Really warm today! My porch thermometer read 70 degrees by late afternoon. Driving around the countryside, I could see that the snow was ALL gone from the roadsides and open fields and even from many wooded areas. So what is it with the Orra Phelps Nature Preserve? Does some kind of mini-boreal climate persist there? I went there today on the chance that Snow Trillium might be blooming already, but the trails were still slippery with hard-packed ice and the woods still lay deep in snow.
Determined to check on those wee little trilliums, I slipped and slid on the icy trails or slogged through shin-deep snow until I reached the ridge where I know the plants to grow. Even though their particular site was snow free, I found not a sign of the trilliums as yet. Some years they surprise me, bursting into bloom well before the snow has melted in the hollows and nighttime temps still fall well below freezing. But not quite yet, this year.
Reluctant to retrace my steps on the steep and icy trails, I headed instead directly through the woods to Parkhurst Road and walked the roadside back toward the parking area. Glancing into the woods, I was startled to see this extensive patch of yellow blooms spreading across the forest floor.

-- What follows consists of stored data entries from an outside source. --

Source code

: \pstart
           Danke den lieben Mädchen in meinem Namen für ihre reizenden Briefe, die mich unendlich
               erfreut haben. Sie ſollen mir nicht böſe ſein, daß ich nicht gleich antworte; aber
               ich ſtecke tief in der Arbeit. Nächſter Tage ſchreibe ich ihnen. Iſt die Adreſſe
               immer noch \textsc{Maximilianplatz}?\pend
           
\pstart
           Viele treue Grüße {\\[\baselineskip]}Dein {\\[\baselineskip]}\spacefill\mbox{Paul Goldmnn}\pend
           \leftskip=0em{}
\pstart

My first response on seeing these flowers was Oh no! Could this be a patch of that horribly invasive Lesser Celandine? But a closer look revealed that these bright-yellow blooms belonged to the very- early-blooming garden flower called Winter Aconite (Eranthis hyemalis). This Buttercup-family plant is not a native wildflower, but it's not considered to be invasive, either, as far as I know, even though it is known to naturalize in wooded areas. Such a pretty patch of posies! This must have been somebody's garden, long ago.

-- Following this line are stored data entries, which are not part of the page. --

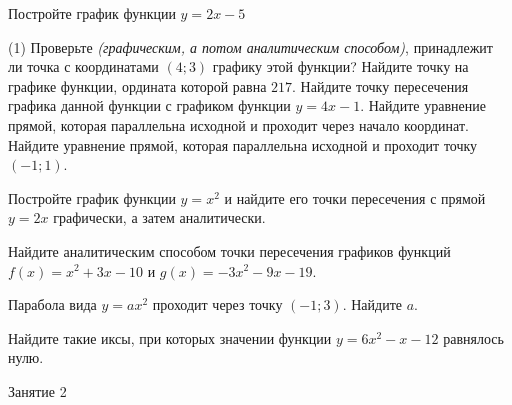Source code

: %
%

\begin{class}[number=1]
	\begin{listofex}
		\item {}
		\item Постройте график функции \( y=2x-5 \)
		\begin{tasks}(1)
			\task Проверьте \textit{(графическим, а потом аналитическим способом)}, принадлежит ли точка с координатами \( (4;3) \) графику этой функции?
			\task Найдите точку на графике функции, ордината которой равна \( 217 \).
			\task Найдите точку пересечения графика данной функции с графиком функции \( y=4x-1 \).
			\task Найдите уравнение прямой, которая параллельна исходной и проходит через начало координат.
			\task Найдите уравнение прямой, которая параллельна исходной и проходит точку \( (-1;1) \).
		\end{tasks}
		\item Постройте график функции \(y=x^2\) и найдите его точки пересечения с прямой \( y=2x \) графически, а затем аналитически.
		\item Найдите аналитическим способом точки пересечения графиков функций \(f(x)=x^2+3x-10\)	и \( g(x)=-3x^2-9x-19 \).
		\item Парабола вида \( y=ax^2 \) проходит через точку \( (-1;3) \). Найдите \( a \).
		\item Найдите такие иксы, при которых значении функции \( y=6x^2-x-12 \) равнялось нулю.
	\end{listofex}
\end{class}

\begin{class}[number=2]
	\begin{listofex}
		\item Занятие 2
	\end{listofex}
\end{class}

And here was further proof of a former garden persisting in the woods, a large patch of another early- blooming garden flower called Snow Drops (Galanthus nivales) nodding its pretty white blooms adjacent to the patch of Winter Aconite.
Ah yes! I also found the remains of a low stone wall and a few moss-covered steps, further signs that humans had once cultivated a garden here. The woods and the roadside shrubbery had grown up to nearly hide it, but those masses of bright-yellow blooms sure gave its secret away! A nice surprise on an otherwise disappointing day.
Amazing to see anything in bloom, even garden flowers. We haven't had so much as a crocus yet, although there are a few green leaves peeking out in the garden and the currant bushes have small grey buds.
ReplyDeleteIt's interesting to see the plants around old cellar holes: myrtle, iris, lilac, cultivated columbine, snowdrops like you found, phlox, even some oddball shrubs like Japanese holly.